She had forgotten his propensity to swear nonstop when making a point. He thought it gave him a certain machismo, made him
seem tough, one of the boys. But to her it always felt forced and indicative of a certain lack of creativity. “Remember the Dukovic case?” he asked.

She nodded. Dukovic had been a Bosnian war criminal, accused of the murder of dozens of Croats. At the last minute, the lone witness against him, a twelve-year-old girl who had managed to survive months of imprisonment, torture, and rape, became too afraid to testify. It looked like Dukovic would walk for lack of evidence. But Charlotte had spent days poring over the documents, piecing together a way to link him to the atrocities through circumstantial evidence—and she finally persuaded the girl to testify. Dukovic was sentenced to a lifetime in prison.

“And you care,” he added. “I mean, look where you are.” He gestured around the restaurant, but she knew he did not mean Buddakan literally. He was talking about the grittiness of her job, the fact that she was down in the trenches fighting for people who had little. “You care that people get a good defense, that innocents are not wrongfully convicted.”

But Dykmans is nothing like my clients, she thought. He’s a wealthy man with resources. “Where’s he being held?”

“Germany.”

“I didn’t think the Germans were pursuing their war crimes cases.”

“They weren’t, until about a year ago. But the Wiesenthal Center and the Department of Justice called them out on it until the pressure became too much.”

“I wish I could help you—” she said, starting to demur.

But Brian raised his hand, interrupting. “An old man is going to jail for the rest of his life,” he said, eyes wide. “He deserves a fair trial.”

Charlotte’s exasperation bubbled over to anger. Did Brian think
it was that easy, that if he played on her sense of justice she would simply capitulate to his will? It was as if he viewed her compassion as a weakness to be exploited. Brian’s words echoed back at her: a fair trial. I’ve got a dozen kids sitting in jail across town who won’t get that much, she wanted to say. But he wouldn’t understand.

“What is it that you want me to do?” she asked instead. “I mean, I’m hardly qualified to try the case in Germany.”

“Of course not. We’ve got the best firm in Europe handling that.” An expression that Charlotte could not decipher passed across Brian’s face, then disappeared. “No, what I’m looking for are your forensic skills. We need help figuring out what we’re missing, what Dykmans isn’t telling us.”

“I don’t understand.”

“He won’t talk to us.”

“You mean he won’t cooperate in his own defense?” Brian nodded. “So he admits to doing it?”

“No, he just won’t say that he didn’t, or help us find any evidence to prove that.”

Because he doesn’t want to incriminate himself, Charlotte thought. She started to ask whether Brian thought Dykmans was innocent.
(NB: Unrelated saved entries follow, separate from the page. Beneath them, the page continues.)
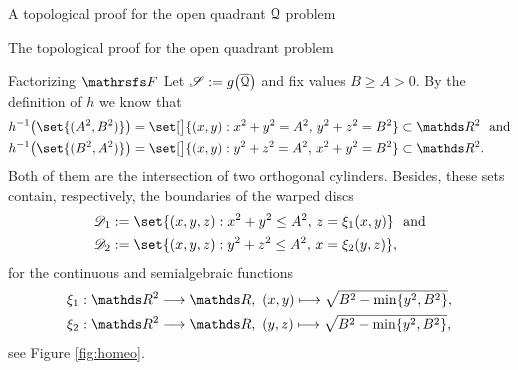 \documentclass[11pt, a4paper, english, twoside, notitlepage, openright]{report}
\begin{document}
\begin{chapter}{A topological proof for the open quadrant $\mathcal{Q}$ problem}
\begin{section}{The topological proof for the open quadrant problem}
\begin{subsection}{Factorizing $\FFF$}
Let $\mathscr{S}:=g\big(\overline{\mathcal{Q}}\big)$ and fix values $B\ge A>0$. By the definition of $h$ we know that
\begin{align*}
&h^{-1}\big(\set{(A^2,B^2)}\big)=\set[\big]{(x,y): x^2+y^2=A^2,\,y^2+z^2=B^2}\subset\R^2 \, \, \text{ and}\\
&h^{-1}\big(\set{(B^2,A^2)}\big)=\set[\big]{(x,y): y^2+z^2=A^2,\,x^2+y^2=B^2}\subset\R^2.
\end{align*} 
Both of them are the intersection of two orthogonal cylinders. Besides, these sets contain, respectively, the boundaries of the warped discs
\begin{align}
&\D_1:= \set{(x,y,z): x^2+y^2\le A^2,\,z=\xi_1(x,y)} \, \, \text{ and}\label{d1}\\
&\D_2:= \set{(x,y,z): y^2+z^2\le A^2,\,x=\xi_2(y,z)},\label{d2}
\end{align}
for the continuous and semialgebraic functions
\begin{align}
&\xi_1:\R^2\longrightarrow\R,\ (x,y)\longmapsto\sqrt{B^2-\min\{y^2,B^2\}},\label{xi1}\\
&\xi_2:\R^2\longrightarrow\R,\ (y,z)\longmapsto\sqrt{B^2-\min\{y^2,B^2\}},\label{xi2}
\end{align}
see Figure \ref{fig:homeo}.


\end{subsection}
\end{section}
\end{chapter}
\end{document}
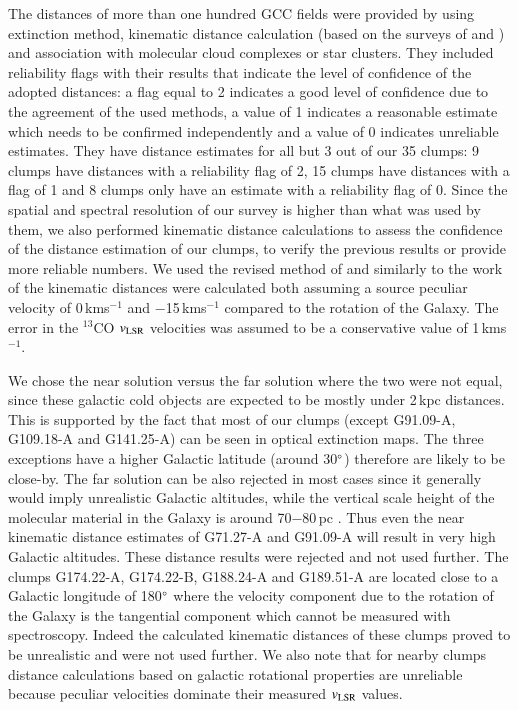 \documentclass[printer]{aa}
\begin{document}
The distances of more than one hundred GCC fields were provided by \citet{montillaud2015} using extinction method, kinematic distance calculation (based on the surveys of \citet{dame2001} and \citet{wu2012}) and association with molecular cloud complexes or star clusters. They included reliability flags with their results that indicate the level of confidence of the adopted distances: a flag equal to 2 indicates a good level of confidence due to the agreement of the used methods, a value of 1 indicates a reasonable estimate which needs to be confirmed independently and a value of 0 indicates unreliable estimates. They have distance estimates for all but 3 out of our 35 clumps: 9 clumps have distances with a reliability flag of 2, 15 clumps have distances with a flag of 1 and 8 clumps only have an estimate with a reliability flag of 0. Since the spatial and spectral resolution of our survey is higher than what was used by them, we also performed kinematic distance calculations to assess the confidence of the distance estimation of our clumps, to verify the previous results or provide more reliable numbers. We used the revised method of \citet{reid2009} and similarly to the work of \citet{montillaud2015} the kinematic distances were calculated both assuming a source peculiar velocity of 0\,kms$^{-1}$ and $-$15\,kms$^{-1}$ compared to the rotation of the Galaxy. The error in the $^{13}$CO $v_{\rm LSR}$ velocities was assumed to be a conservative value of 1\,kms$^{-1}$.

We chose the near solution versus the far solution where the two were not equal, since these galactic cold objects are expected to be mostly under 2\,kpc distances. This is supported by the fact that most of our clumps (except G91.09-A, G109.18-A and G141.25-A) can be seen in optical extinction maps. The three exceptions have a higher Galactic latitude (around 30$\degree$) therefore are likely to be close-by. The far solution can be also rejected in most cases since it generally would imply unrealistic Galactic altitudes, while the vertical scale height of the molecular material in the Galaxy is around 70$-$80\,pc \citep{bronfman1988, clemens1988}. Thus even the near kinematic distance estimates of G71.27-A and G91.09-A will result in very high Galactic altitudes. These distance results were rejected and not used further. The clumps G174.22-A, G174.22-B, G188.24-A and G189.51-A are located close to a Galactic longitude of 180$\degree$ where the velocity component due to the rotation of the Galaxy is the tangential component which cannot be measured with spectroscopy. Indeed the calculated kinematic distances of these clumps proved to be unrealistic and were not used further. We also note that for nearby clumps distance calculations based on galactic rotational properties are unreliable because peculiar velocities dominate their measured $v_{\rm LSR}$ values.
\end{document}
Then, her defender’s instincts returning, she decided against it.

“Why do you care so much anyway?” she asked instead, raising her hand as Brian opened his mouth. “And don’t give me another truth-and-justice speech. I want the real story.”

An indignant look crossed his face and she expected him to protest that this was all for the greater good. Then his expression seemed to crumble. She had always been able to break through his veneer in a way that no one else (not even his wife, she suspected) could. “It’s about the partnership,” he said finally in a low voice.

Of course, she thought, as the pieces of the puzzle began to fall
into place. Brian was almost nine years into practice, right about the time when he would be considered for partner. “Dykmans is a major client,” he continued. “I’ve basically been told that if I can get him acquitted, I’ll make it. And if not …”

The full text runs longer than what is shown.